- Available data
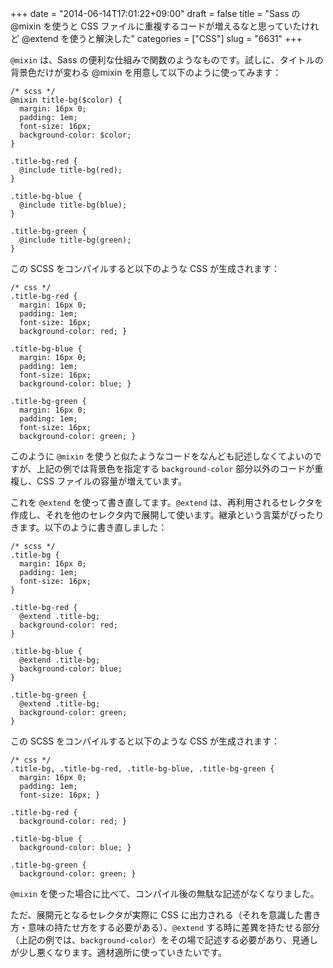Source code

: +++
date = "2014-06-14T17:01:22+09:00"
draft = false
title = "Sass の @mixin を使うと CSS ファイルに重複するコードが増えるなと思っていたけれど @extend を使うと解決した"
categories = ["CSS"]
slug = "6631"
+++

`@mixin` は、Sass の便利な仕組みで関数のようなものです。試しに、タイトルの背景色だけが変わる @mixin を用意して以下のように使ってみます：

```
/* scss */
@mixin title-bg($color) {
  margin: 16px 0;
  padding: 1em;
  font-size: 16px;
  background-color: $color;
}

.title-bg-red {
  @include title-bg(red);
}

.title-bg-blue {
  @include title-bg(blue);
}

.title-bg-green {
  @include title-bg(green);
}
```

この SCSS をコンパイルすると以下のような CSS が生成されます：

```
/* css */
.title-bg-red {
  margin: 16px 0;
  padding: 1em;
  font-size: 16px;
  background-color: red; }

.title-bg-blue {
  margin: 16px 0;
  padding: 1em;
  font-size: 16px;
  background-color: blue; }

.title-bg-green {
  margin: 16px 0;
  padding: 1em;
  font-size: 16px;
  background-color: green; }
```

このように `@mixin` を使うと似たようなコードをなんども記述しなくてよいのですが、上記の例では背景色を指定する `background-color` 部分以外のコードが重複し、CSS ファイルの容量が増えています。

これを `@extend` を使って書き直してます。`@extend` は、再利用されるセレクタを作成し、それを他のセレクタ内で展開して使います。継承という言葉がぴったりきます。以下のように書き直しました：

```
/* scss */
.title-bg {
  margin: 16px 0;
  padding: 1em;
  font-size: 16px;
}

.title-bg-red {
  @extend .title-bg;
  background-color: red;
}

.title-bg-blue {
  @extend .title-bg;
  background-color: blue;
}

.title-bg-green {
  @extend .title-bg;
  background-color: green;
}
```

この SCSS をコンパイルすると以下のような CSS が生成されます：

```
/* css */
.title-bg, .title-bg-red, .title-bg-blue, .title-bg-green {
  margin: 16px 0;
  padding: 1em;
  font-size: 16px; }

.title-bg-red {
  background-color: red; }

.title-bg-blue {
  background-color: blue; }

.title-bg-green {
  background-color: green; }
```

`@mixin` を使った場合に比べて、コンパイル後の無駄な記述がなくなりました。

ただ、展開元となるセレクタが実際に CSS に出力される（それを意識した書き方・意味の持たせ方をする必要がある）、`@extend` する時に差異を持たせる部分（上記の例では、`background-color`）をその場で記述する必要があり、見通しが少し悪くなります。適材適所に使っていきたいです。
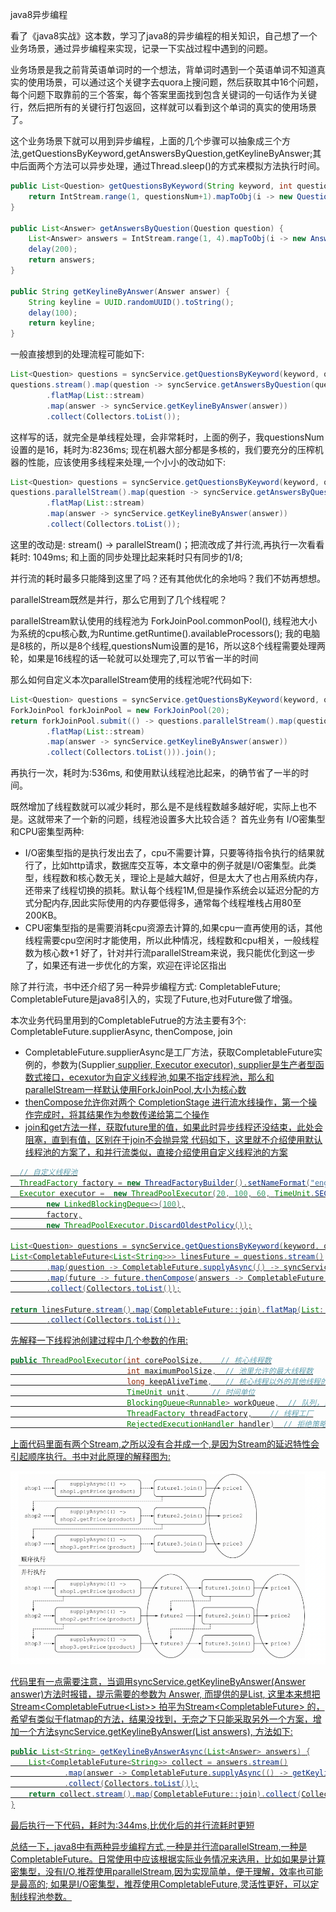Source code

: java8异步编程

看了《java8实战》这本数，学习了java8的异步编程的相关知识，自己想了一个业务场景，通过异步编程来实现，记录一下实战过程中遇到的问题。

业务场景是我之前背英语单词时的一个想法，背单词时遇到一个英语单词不知道真实的使用场景，可以通过这个关键字去quora上搜问题，然后获取其中16个问题，每个问题下取靠前的三个答案，每个答案里面找到包含关键词的一句话作为关键行，然后把所有的关键行打包返回，这样就可以看到这个单词的真实的使用场景了。

这个业务场景下就可以用到异步编程，上面的几个步骤可以抽象成三个方法,getQuestionsByKeyword,getAnswersByQuestion,getKeylineByAnswer;其中后面两个方法可以异步处理，通过Thread.sleep()的方式来模拟方法执行时间。


```java
public List<Question> getQuestionsByKeyword(String keyword, int questionsNum){
    return IntStream.range(1, questionsNum+1).mapToObj(i -> new Question()).collect(Collectors.toList());
}

public List<Answer> getAnswersByQuestion(Question question) {
    List<Answer> answers = IntStream.range(1, 4).mapToObj(i -> new Answer()).collect(Collectors.toList());
    delay(200);
    return answers;
}

public String getKeylineByAnswer(Answer answer) {
    String keyline = UUID.randomUUID().toString();
    delay(100);
    return keyline;
}

```


一般直接想到的处理流程可能如下:
```java
List<Question> questions = syncService.getQuestionsByKeyword(keyword, questionsNum);
questions.stream().map(question -> syncService.getAnswersByQuestion(question))
        .flatMap(List::stream)
        .map(answer -> syncService.getKeylineByAnswer(answer))
        .collect(Collectors.toList());
```

这样写的话，就完全是单线程处理，会非常耗时，上面的例子，我questionsNum设置的是16，耗时为:8236ms; 现在机器大部分都是多核的，我们要充分的压榨机器的性能，应该使用多线程来处理,一个小小的改动如下:
```java
List<Question> questions = syncService.getQuestionsByKeyword(keyword, questionsNum);
questions.parallelStream().map(question -> syncService.getAnswersByQuestion(question))
        .flatMap(List::stream)
        .map(answer -> syncService.getKeylineByAnswer(answer))
        .collect(Collectors.toList());
```
这里的改动是: stream() -> parallelStream()；把流改成了并行流,再执行一次看看耗时: 1049ms; 和上面的同步处理比起来耗时只有同步的1/8;

并行流的耗时最多只能降到这里了吗？还有其他优化的余地吗？我们不妨再想想。

parallelStream既然是并行，那么它用到了几个线程呢？

parallelStream默认使用的线程池为 ForkJoinPool.commonPool(), 线程池大小为系统的cpu核心数,为Runtime.getRuntime().availableProcessors(); 我的电脑是8核的，所以是8个线程,questionsNum设置的是16，所以这8个线程需要处理两轮，如果是16线程的话一轮就可以处理完了,可以节省一半的时间

那么如何自定义本次parallelStream使用的线程池呢?代码如下:

```java
List<Question> questions = syncService.getQuestionsByKeyword(keyword, questionsNum);
ForkJoinPool forkJoinPool = new ForkJoinPool(20);
return forkJoinPool.submit(() -> questions.parallelStream().map(question -> syncService.getAnswersByQuestion(question))
        .flatMap(List::stream)
        .map(answer -> syncService.getKeylineByAnswer(answer))
        .collect(Collectors.toList())).join();
```
再执行一次，耗时为:536ms, 和使用默认线程池比起来，的确节省了一半的时间。

既然增加了线程数就可以减少耗时，那么是不是线程数越多越好呢，实际上也不是。这就带来了一个新的问题，线程池设置多大比较合适？
首先业务有 I/O密集型和CPU密集型两种:

- I/O密集型指的是执行发出去了，cpu不需要计算，只要等待指令执行的结果就行了，比如http请求，数据库交互等，本文章中的例子就是I/O密集型。此类型，线程数和核心数无关，理论上是越大越好，但是太大了也占用系统内存，还带来了线程切换的损耗。默认每个线程1M,但是操作系统会以延迟分配的方式分配内存,因此实际使用的内存要低得多，通常每个线程堆栈占用80至200KB。
- CPU密集型指的是需要消耗cpu资源去计算的,如果cpu一直再使用的话，其他线程需要cpu空闲时才能使用，所以此种情况，线程数和cpu相关，一般线程数为核心数+1
  好了，针对并行流parallelStream来说，我只能优化到这一步了，如果还有进一步优化的方案，欢迎在评论区指出



除了并行流，书中还介绍了另一种异步编程方式: CompletableFuture; CompletableFuture是java8引入的，实现了Future,也对Future做了增强。

本次业务代码里用到的CompletableFutrue的方法主要有3个: CompletableFuture.supplierAsync, thenCompose, join

- CompletableFuture.supplierAsync是工厂方法，获取CompletableFuture实例的，参数为(Supplier<U> supplier, Executor executor), supplier是生产者型函数式接口，ecexutor为自定义线程池,如果不指定线程池，那么和parallelStream一样默认使用ForkJoinPool,大小为核心数
- thenCompose允许你对两个 CompletionStage 进行流水线操作，第一个操作完成时，将其结果作为参数传递给第二个操作
- join和get方法一样，获取future里的值，如果此时异步线程还没结束，此处会阻塞，直到有值，区别在于join不会抛异常
  代码如下，这里就不介绍使用默认线程池的方案了，和并行流类似，直接介绍使用自定义线程池的方案
```java
  // 自定义线程池
  ThreadFactory factory = new ThreadFactoryBuilder().setNameFormat("englishLearning-pool-%d").build();
  Executor executor =  new ThreadPoolExecutor(20, 100, 60, TimeUnit.SECONDS,
        new LinkedBlockingDeque<>(100),
        factory,
        new ThreadPoolExecutor.DiscardOldestPolicy());

List<Question> questions = syncService.getQuestionsByKeyword(keyword, questionsNum);
List<CompletableFuture<List<String>>> linesFuture = questions.stream()
        .map(question -> CompletableFuture.supplyAsync(() -> syncService.getAnswersByQuestion(question), ThreadPoolUtil.getEnglishLearningPool()))
        .map(future -> future.thenCompose(answers -> CompletableFuture.supplyAsync(() -> syncService.getKeylineByAnswerAsync(answers), ThreadPoolUtil.getEnglishLearningPool())))
        .collect(Collectors.toList());

return linesFuture.stream().map(CompletableFuture::join).flatMap(List::stream)
        .collect(Collectors.toList());
```
先解释一下线程池创建过程中几个参数的作用:
```java
public ThreadPoolExecutor(int corePoolSize,    // 核心线程数
                          int maximumPoolSize,  // 池里允许的最大线程数
                          long keepAliveTime,   // 核心线程以外的其他线程的空闲时间
                          TimeUnit unit,     // 时间单位
                          BlockingQueue<Runnable> workQueue,  // 队列，当线程数大于核心线程，小于最大线程，且队列满了时，创建新线程
                          ThreadFactory threadFactory,    // 线程工厂
                          RejectedExecutionHandler handler)  // 拒绝策略
```
上面代码里面有两个Stream,之所以没有合并成一个,是因为Stream的延迟特性会引起顺序执行。书中对此原理的解释图为:

![java8async-1](https://github.com/n0tHappy/java8-async/blob/main/images/java8async-1.png)

代码里有一点需要注意，当调用syncService.getKeylineByAnswer(Answer answer)方法时报错，提示需要的参数为 Answer, 而提供的是List<Answer>,  这里本来想把 Stream<CompletableFutrue<List<Answer>>> 拍平为Stream<CompletableFuture<Answer>> 的，希望有类似于flatmap的方法，结果没找到，无奈之下只能采取另外一个方案，增加一个方法syncService.getKeylineByAnswer(List<Answer> answers), 方法如下:

```java
public List<String> getKeylineByAnswerAsync(List<Answer> answers) {
    List<CompletableFuture<String>> collect = answers.stream()
            .map(answer -> CompletableFuture.supplyAsync(() -> getKeylineByAnswer(answer), ThreadPoolUtil.getEnglishLearningPool()))
            .collect(Collectors.toList());
    return collect.stream().map(CompletableFuture::join).collect(Collectors.toList());
}
```
最后执行一下代码，耗时为:344ms,比优化后的并行流耗时更短

总结一下，java8中有两种异步编程方式,一种是并行流parallelStream,一种是CompletableFuture。日常使用中应该根据实际业务情况来选用，比如如果是计算密集型，没有I/O,推荐使用parallelStream,因为实现简单，便于理解，效率也可能是最高的; 如果是I/O密集型，推荐使用CompletableFuture,灵活性更好，可以定制线程池参数。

- Prompt
Scan the listing for the word "linesFuture". Copy every line in which it appears.

- Task answer
List<CompletableFuture<List<String>>> linesFuture = questions.stream()
return linesFuture.stream().map(CompletableFuture::join).flatMap(List::stream)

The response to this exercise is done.